What to produce:
Print exactly the lines below between the line holding "<td>Calendrier</td>" and the line holding "<td>Interactions avec l’application</td>", inclusive, and nothing more.

Listed records:
=======

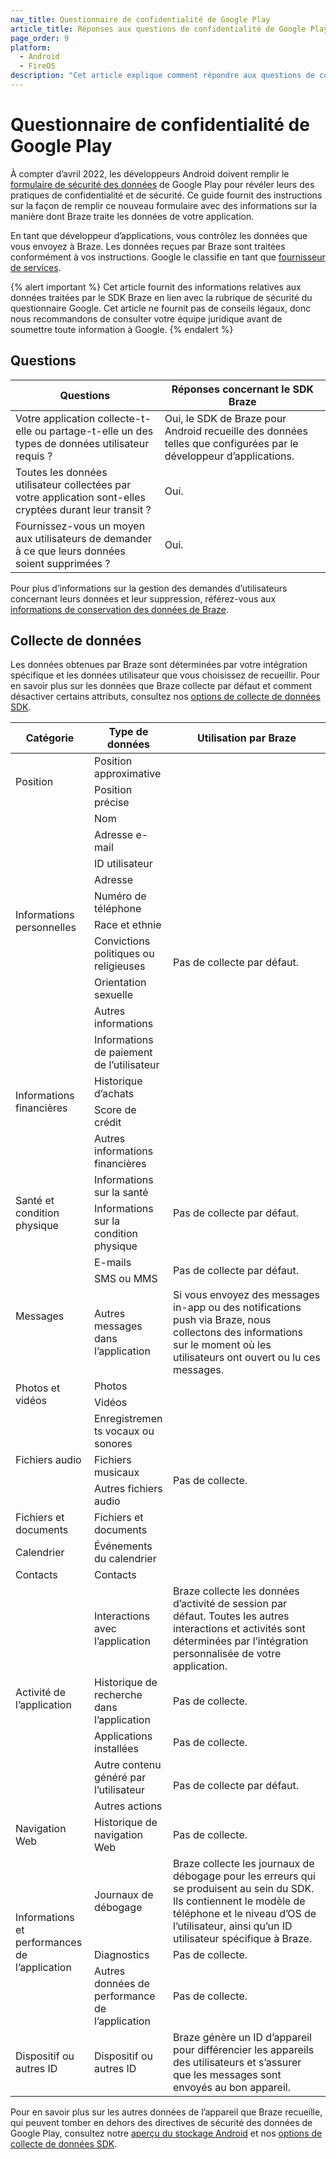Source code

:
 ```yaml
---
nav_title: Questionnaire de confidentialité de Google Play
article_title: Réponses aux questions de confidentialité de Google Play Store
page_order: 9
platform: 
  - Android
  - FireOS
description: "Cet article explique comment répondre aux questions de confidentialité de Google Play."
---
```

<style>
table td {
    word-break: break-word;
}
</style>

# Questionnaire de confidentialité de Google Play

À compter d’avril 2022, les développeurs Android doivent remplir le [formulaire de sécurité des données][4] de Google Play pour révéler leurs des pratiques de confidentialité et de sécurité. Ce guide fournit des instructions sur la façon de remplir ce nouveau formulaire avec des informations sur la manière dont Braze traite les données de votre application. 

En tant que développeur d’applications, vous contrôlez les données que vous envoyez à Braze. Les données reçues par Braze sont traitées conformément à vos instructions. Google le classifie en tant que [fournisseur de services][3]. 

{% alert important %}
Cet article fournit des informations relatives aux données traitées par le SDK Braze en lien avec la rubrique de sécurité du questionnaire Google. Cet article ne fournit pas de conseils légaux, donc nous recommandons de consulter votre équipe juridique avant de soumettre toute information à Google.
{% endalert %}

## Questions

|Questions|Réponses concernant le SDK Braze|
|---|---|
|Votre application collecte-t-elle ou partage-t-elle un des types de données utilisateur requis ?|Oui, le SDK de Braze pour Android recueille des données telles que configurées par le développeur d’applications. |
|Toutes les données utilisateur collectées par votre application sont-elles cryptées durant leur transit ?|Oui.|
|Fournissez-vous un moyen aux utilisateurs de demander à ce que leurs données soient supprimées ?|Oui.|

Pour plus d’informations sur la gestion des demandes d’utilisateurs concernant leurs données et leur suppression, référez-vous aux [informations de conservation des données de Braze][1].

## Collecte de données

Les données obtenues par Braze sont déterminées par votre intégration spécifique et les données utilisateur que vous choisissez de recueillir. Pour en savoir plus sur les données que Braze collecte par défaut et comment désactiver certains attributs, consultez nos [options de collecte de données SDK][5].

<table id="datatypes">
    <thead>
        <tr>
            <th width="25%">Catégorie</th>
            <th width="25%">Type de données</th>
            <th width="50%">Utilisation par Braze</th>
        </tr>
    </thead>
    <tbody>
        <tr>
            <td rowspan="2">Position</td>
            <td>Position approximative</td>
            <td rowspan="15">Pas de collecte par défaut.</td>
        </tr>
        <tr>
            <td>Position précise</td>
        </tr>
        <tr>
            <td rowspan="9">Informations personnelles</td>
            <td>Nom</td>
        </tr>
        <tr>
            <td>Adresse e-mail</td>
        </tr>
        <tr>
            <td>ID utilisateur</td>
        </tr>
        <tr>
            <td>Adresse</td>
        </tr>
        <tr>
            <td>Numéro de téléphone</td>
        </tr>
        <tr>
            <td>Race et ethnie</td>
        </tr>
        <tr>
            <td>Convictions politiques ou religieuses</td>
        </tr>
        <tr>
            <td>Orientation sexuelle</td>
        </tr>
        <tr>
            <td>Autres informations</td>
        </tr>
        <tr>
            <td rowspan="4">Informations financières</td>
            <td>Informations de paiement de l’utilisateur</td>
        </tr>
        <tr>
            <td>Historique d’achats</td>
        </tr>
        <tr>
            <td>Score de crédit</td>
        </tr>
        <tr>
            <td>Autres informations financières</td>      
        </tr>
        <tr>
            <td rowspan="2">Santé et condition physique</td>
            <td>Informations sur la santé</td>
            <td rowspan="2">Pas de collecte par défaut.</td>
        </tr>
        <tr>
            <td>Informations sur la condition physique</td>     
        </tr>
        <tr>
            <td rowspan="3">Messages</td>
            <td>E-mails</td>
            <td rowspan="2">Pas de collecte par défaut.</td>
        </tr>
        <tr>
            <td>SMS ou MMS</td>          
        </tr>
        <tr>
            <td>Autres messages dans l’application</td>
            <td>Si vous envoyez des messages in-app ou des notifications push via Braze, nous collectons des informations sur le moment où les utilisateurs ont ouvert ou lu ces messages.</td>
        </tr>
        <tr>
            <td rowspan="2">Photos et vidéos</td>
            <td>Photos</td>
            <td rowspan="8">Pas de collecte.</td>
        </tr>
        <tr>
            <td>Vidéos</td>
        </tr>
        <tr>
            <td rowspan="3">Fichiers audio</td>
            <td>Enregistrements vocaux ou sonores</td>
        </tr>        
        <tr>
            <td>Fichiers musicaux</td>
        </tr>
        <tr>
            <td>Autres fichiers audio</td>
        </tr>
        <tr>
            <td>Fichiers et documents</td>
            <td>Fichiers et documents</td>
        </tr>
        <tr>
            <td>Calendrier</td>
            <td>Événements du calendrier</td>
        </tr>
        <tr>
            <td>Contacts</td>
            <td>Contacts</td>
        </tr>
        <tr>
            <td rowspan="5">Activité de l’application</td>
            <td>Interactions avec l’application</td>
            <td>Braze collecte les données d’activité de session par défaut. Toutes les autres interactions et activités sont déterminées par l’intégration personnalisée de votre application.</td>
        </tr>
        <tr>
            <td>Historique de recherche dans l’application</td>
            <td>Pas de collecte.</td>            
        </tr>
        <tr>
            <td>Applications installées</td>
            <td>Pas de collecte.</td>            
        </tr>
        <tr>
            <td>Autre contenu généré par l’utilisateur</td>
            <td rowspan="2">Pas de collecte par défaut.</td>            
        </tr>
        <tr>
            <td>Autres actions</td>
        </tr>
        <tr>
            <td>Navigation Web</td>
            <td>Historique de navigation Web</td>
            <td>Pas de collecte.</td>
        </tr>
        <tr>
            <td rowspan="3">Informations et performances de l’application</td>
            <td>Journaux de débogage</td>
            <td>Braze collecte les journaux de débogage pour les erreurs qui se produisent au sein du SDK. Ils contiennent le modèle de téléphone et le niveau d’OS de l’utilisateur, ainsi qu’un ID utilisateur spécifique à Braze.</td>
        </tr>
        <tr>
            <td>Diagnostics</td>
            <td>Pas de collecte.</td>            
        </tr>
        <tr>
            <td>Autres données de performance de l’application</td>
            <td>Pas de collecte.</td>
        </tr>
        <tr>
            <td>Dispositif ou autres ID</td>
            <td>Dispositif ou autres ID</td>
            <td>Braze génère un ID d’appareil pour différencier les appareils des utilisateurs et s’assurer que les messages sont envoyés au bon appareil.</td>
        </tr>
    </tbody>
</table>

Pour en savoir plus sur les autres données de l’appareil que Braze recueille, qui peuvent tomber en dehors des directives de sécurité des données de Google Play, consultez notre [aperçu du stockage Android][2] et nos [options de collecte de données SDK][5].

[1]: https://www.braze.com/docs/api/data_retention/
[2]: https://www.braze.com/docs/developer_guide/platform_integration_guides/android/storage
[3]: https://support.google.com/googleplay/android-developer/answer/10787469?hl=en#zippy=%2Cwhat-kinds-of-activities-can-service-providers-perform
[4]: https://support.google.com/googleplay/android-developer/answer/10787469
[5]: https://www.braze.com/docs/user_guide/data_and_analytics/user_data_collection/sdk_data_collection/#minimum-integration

=======

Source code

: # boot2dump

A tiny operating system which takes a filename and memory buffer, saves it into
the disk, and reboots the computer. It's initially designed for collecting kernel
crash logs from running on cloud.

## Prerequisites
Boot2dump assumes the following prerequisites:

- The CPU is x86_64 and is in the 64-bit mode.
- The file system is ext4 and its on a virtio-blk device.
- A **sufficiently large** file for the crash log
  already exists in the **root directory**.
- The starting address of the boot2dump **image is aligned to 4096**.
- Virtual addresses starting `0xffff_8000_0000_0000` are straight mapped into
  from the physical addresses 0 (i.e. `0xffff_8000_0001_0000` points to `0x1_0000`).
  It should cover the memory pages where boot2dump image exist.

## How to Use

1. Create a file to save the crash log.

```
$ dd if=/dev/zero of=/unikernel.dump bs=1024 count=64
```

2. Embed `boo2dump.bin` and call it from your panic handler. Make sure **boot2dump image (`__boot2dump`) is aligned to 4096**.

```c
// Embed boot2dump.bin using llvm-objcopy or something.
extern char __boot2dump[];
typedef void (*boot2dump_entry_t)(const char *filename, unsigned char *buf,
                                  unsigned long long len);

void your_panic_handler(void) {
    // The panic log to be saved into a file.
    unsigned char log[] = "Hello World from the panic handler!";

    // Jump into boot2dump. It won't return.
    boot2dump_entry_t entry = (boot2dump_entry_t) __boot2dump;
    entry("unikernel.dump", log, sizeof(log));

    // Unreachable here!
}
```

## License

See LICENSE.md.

=======

Answer box:
            <td>Calendrier</td>
            <td>Événements du calendrier</td>
        </tr>
        <tr>
            <td>Contacts</td>
            <td>Contacts</td>
        </tr>
        <tr>
            <td rowspan="5">Activité de l’application</td>
            <td>Interactions avec l’application</td>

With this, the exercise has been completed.